[Stored data entries]
*** Block opens ***

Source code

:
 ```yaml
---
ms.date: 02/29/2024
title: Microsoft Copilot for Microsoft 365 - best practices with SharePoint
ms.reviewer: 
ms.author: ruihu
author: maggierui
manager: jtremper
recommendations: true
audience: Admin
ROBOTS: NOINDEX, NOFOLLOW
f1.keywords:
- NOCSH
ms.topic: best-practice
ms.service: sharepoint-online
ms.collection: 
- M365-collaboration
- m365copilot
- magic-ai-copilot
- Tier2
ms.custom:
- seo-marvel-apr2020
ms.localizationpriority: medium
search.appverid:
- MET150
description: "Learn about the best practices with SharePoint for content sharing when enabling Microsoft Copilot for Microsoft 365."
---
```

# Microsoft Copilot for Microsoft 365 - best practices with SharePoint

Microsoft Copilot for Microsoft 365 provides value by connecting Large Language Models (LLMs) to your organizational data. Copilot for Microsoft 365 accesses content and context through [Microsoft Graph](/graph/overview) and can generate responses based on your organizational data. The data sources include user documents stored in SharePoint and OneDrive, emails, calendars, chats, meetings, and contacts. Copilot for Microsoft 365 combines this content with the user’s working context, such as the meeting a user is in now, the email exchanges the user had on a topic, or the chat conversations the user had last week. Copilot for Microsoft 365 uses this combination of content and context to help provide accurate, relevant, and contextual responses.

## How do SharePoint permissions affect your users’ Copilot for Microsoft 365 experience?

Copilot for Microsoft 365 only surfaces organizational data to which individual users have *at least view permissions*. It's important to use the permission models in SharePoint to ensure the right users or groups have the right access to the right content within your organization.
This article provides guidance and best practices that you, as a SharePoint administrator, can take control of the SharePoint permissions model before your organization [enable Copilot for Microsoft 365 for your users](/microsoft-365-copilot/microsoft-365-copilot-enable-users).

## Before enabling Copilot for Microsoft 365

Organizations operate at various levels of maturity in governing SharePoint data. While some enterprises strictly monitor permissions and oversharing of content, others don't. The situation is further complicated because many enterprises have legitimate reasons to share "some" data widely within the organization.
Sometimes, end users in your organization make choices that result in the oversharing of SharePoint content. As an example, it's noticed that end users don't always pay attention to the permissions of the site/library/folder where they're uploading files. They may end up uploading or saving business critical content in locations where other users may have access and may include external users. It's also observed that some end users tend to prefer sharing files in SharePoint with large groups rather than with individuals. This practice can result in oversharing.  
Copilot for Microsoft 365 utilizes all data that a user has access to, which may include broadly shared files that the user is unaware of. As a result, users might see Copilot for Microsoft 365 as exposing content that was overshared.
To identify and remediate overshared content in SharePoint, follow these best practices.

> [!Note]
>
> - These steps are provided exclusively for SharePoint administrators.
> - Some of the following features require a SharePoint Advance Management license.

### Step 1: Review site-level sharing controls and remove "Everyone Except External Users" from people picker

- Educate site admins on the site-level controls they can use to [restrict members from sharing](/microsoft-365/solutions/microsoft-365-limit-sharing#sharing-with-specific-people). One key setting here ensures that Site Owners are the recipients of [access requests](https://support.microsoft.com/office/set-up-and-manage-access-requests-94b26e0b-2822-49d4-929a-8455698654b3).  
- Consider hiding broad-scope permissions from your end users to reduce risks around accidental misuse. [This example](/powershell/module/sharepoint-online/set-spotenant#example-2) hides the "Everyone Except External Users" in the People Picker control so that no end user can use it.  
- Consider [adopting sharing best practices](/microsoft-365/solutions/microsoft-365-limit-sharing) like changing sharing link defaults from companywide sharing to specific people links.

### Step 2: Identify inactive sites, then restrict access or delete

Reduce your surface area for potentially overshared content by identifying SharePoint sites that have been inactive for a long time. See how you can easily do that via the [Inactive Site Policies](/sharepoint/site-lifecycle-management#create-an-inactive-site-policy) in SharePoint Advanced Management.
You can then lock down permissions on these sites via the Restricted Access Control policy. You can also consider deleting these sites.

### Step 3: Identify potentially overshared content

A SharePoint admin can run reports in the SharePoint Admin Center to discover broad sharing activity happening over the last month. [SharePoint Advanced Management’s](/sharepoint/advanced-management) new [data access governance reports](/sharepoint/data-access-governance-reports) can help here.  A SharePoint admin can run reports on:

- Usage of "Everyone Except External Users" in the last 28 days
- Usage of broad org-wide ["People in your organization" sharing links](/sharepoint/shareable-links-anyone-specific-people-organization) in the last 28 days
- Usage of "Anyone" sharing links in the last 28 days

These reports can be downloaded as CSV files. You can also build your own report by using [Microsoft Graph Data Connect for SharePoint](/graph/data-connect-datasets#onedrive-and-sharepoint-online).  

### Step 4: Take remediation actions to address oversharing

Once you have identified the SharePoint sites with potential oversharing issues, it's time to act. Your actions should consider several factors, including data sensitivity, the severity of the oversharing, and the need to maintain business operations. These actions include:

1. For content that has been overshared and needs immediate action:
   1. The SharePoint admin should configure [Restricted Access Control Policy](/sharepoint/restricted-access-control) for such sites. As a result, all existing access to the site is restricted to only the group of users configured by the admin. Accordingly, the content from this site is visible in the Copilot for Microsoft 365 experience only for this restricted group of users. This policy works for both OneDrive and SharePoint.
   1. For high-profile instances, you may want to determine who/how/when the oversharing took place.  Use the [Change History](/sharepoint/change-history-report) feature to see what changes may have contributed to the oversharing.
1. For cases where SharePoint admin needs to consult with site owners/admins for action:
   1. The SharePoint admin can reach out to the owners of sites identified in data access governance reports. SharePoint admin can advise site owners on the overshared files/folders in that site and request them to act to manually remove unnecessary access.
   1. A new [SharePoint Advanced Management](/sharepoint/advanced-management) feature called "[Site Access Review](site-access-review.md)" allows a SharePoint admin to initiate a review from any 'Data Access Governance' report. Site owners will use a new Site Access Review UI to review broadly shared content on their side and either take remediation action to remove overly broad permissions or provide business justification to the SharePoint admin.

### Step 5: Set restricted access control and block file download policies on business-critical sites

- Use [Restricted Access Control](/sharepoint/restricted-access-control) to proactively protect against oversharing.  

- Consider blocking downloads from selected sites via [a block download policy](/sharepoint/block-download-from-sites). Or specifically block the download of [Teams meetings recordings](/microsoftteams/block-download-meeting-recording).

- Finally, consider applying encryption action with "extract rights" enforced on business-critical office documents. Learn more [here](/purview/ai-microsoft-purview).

*** Block closes ***

### WORK REQUEST:
All of the entries should be transcribed exactly as they appear.

### RESPONSE TO THE EXERCISE:
Source code

:
 ```yaml
---
ms.date: 02/29/2024
title: Microsoft Copilot for Microsoft 365 - best practices with SharePoint
ms.reviewer: 
ms.author: ruihu
author: maggierui
manager: jtremper
recommendations: true
audience: Admin
ROBOTS: NOINDEX, NOFOLLOW
f1.keywords:
- NOCSH
ms.topic: best-practice
ms.service: sharepoint-online
ms.collection: 
- M365-collaboration
- m365copilot
- magic-ai-copilot
- Tier2
ms.custom:
- seo-marvel-apr2020
ms.localizationpriority: medium
search.appverid:
- MET150
description: "Learn about the best practices with SharePoint for content sharing when enabling Microsoft Copilot for Microsoft 365."
---
```

# Microsoft Copilot for Microsoft 365 - best practices with SharePoint

Microsoft Copilot for Microsoft 365 provides value by connecting Large Language Models (LLMs) to your organizational data. Copilot for Microsoft 365 accesses content and context through [Microsoft Graph](/graph/overview) and can generate responses based on your organizational data. The data sources include user documents stored in SharePoint and OneDrive, emails, calendars, chats, meetings, and contacts. Copilot for Microsoft 365 combines this content with the user’s working context, such as the meeting a user is in now, the email exchanges the user had on a topic, or the chat conversations the user had last week. Copilot for Microsoft 365 uses this combination of content and context to help provide accurate, relevant, and contextual responses.

## How do SharePoint permissions affect your users’ Copilot for Microsoft 365 experience?

Copilot for Microsoft 365 only surfaces organizational data to which individual users have *at least view permissions*. It's important to use the permission models in SharePoint to ensure the right users or groups have the right access to the right content within your organization.
This article provides guidance and best practices that you, as a SharePoint administrator, can take control of the SharePoint permissions model before your organization [enable Copilot for Microsoft 365 for your users](/microsoft-365-copilot/microsoft-365-copilot-enable-users).

## Before enabling Copilot for Microsoft 365

Organizations operate at various levels of maturity in governing SharePoint data. While some enterprises strictly monitor permissions and oversharing of content, others don't. The situation is further complicated because many enterprises have legitimate reasons to share "some" data widely within the organization.
Sometimes, end users in your organization make choices that result in the oversharing of SharePoint content. As an example, it's noticed that end users don't always pay attention to the permissions of the site/library/folder where they're uploading files. They may end up uploading or saving business critical content in locations where other users may have access and may include external users. It's also observed that some end users tend to prefer sharing files in SharePoint with large groups rather than with individuals. This practice can result in oversharing.  
Copilot for Microsoft 365 utilizes all data that a user has access to, which may include broadly shared files that the user is unaware of. As a result, users might see Copilot for Microsoft 365 as exposing content that was overshared.
To identify and remediate overshared content in SharePoint, follow these best practices.

> [!Note]
>
> - These steps are provided exclusively for SharePoint administrators.
> - Some of the following features require a SharePoint Advance Management license.

### Step 1: Review site-level sharing controls and remove "Everyone Except External Users" from people picker

- Educate site admins on the site-level controls they can use to [restrict members from sharing](/microsoft-365/solutions/microsoft-365-limit-sharing#sharing-with-specific-people). One key setting here ensures that Site Owners are the recipients of [access requests](https://support.microsoft.com/office/set-up-and-manage-access-requests-94b26e0b-2822-49d4-929a-8455698654b3).  
- Consider hiding broad-scope permissions from your end users to reduce risks around accidental misuse. [This example](/powershell/module/sharepoint-online/set-spotenant#example-2) hides the "Everyone Except External Users" in the People Picker control so that no end user can use it.  
- Consider [adopting sharing best practices](/microsoft-365/solutions/microsoft-365-limit-sharing) like changing sharing link defaults from companywide sharing to specific people links.

### Step 2: Identify inactive sites, then restrict access or delete

Reduce your surface area for potentially overshared content by identifying SharePoint sites that have been inactive for a long time. See how you can easily do that via the [Inactive Site Policies](/sharepoint/site-lifecycle-management#create-an-inactive-site-policy) in SharePoint Advanced Management.
You can then lock down permissions on these sites via the Restricted Access Control policy. You can also consider deleting these sites.

### Step 3: Identify potentially overshared content

A SharePoint admin can run reports in the SharePoint Admin Center to discover broad sharing activity happening over the last month. [SharePoint Advanced Management’s](/sharepoint/advanced-management) new [data access governance reports](/sharepoint/data-access-governance-reports) can help here.  A SharePoint admin can run reports on:

- Usage of "Everyone Except External Users" in the last 28 days
- Usage of broad org-wide ["People in your organization" sharing links](/sharepoint/shareable-links-anyone-specific-people-organization) in the last 28 days
- Usage of "Anyone" sharing links in the last 28 days

These reports can be downloaded as CSV files. You can also build your own report by using [Microsoft Graph Data Connect for SharePoint](/graph/data-connect-datasets#onedrive-and-sharepoint-online).  

### Step 4: Take remediation actions to address oversharing

Once you have identified the SharePoint sites with potential oversharing issues, it's time to act. Your actions should consider several factors, including data sensitivity, the severity of the oversharing, and the need to maintain business operations. These actions include:

1. For content that has been overshared and needs immediate action:
   1. The SharePoint admin should configure [Restricted Access Control Policy](/sharepoint/restricted-access-control) for such sites. As a result, all existing access to the site is restricted to only the group of users configured by the admin. Accordingly, the content from this site is visible in the Copilot for Microsoft 365 experience only for this restricted group of users. This policy works for both OneDrive and SharePoint.
   1. For high-profile instances, you may want to determine who/how/when the oversharing took place.  Use the [Change History](/sharepoint/change-history-report) feature to see what changes may have contributed to the oversharing.
1. For cases where SharePoint admin needs to consult with site owners/admins for action:
   1. The SharePoint admin can reach out to the owners of sites identified in data access governance reports. SharePoint admin can advise site owners on the overshared files/folders in that site and request them to act to manually remove unnecessary access.
   1. A new [SharePoint Advanced Management](/sharepoint/advanced-management) feature called "[Site Access Review](site-access-review.md)" allows a SharePoint admin to initiate a review from any 'Data Access Governance' report. Site owners will use a new Site Access Review UI to review broadly shared content on their side and either take remediation action to remove overly broad permissions or provide business justification to the SharePoint admin.

### Step 5: Set restricted access control and block file download policies on business-critical sites

- Use [Restricted Access Control](/sharepoint/restricted-access-control) to proactively protect against oversharing.  

- Consider blocking downloads from selected sites via [a block download policy](/sharepoint/block-download-from-sites). Or specifically block the download of [Teams meetings recordings](/microsoftteams/block-download-meeting-recording).

- Finally, consider applying encryption action with "extract rights" enforced on business-critical office documents. Learn more [here](/purview/ai-microsoft-purview).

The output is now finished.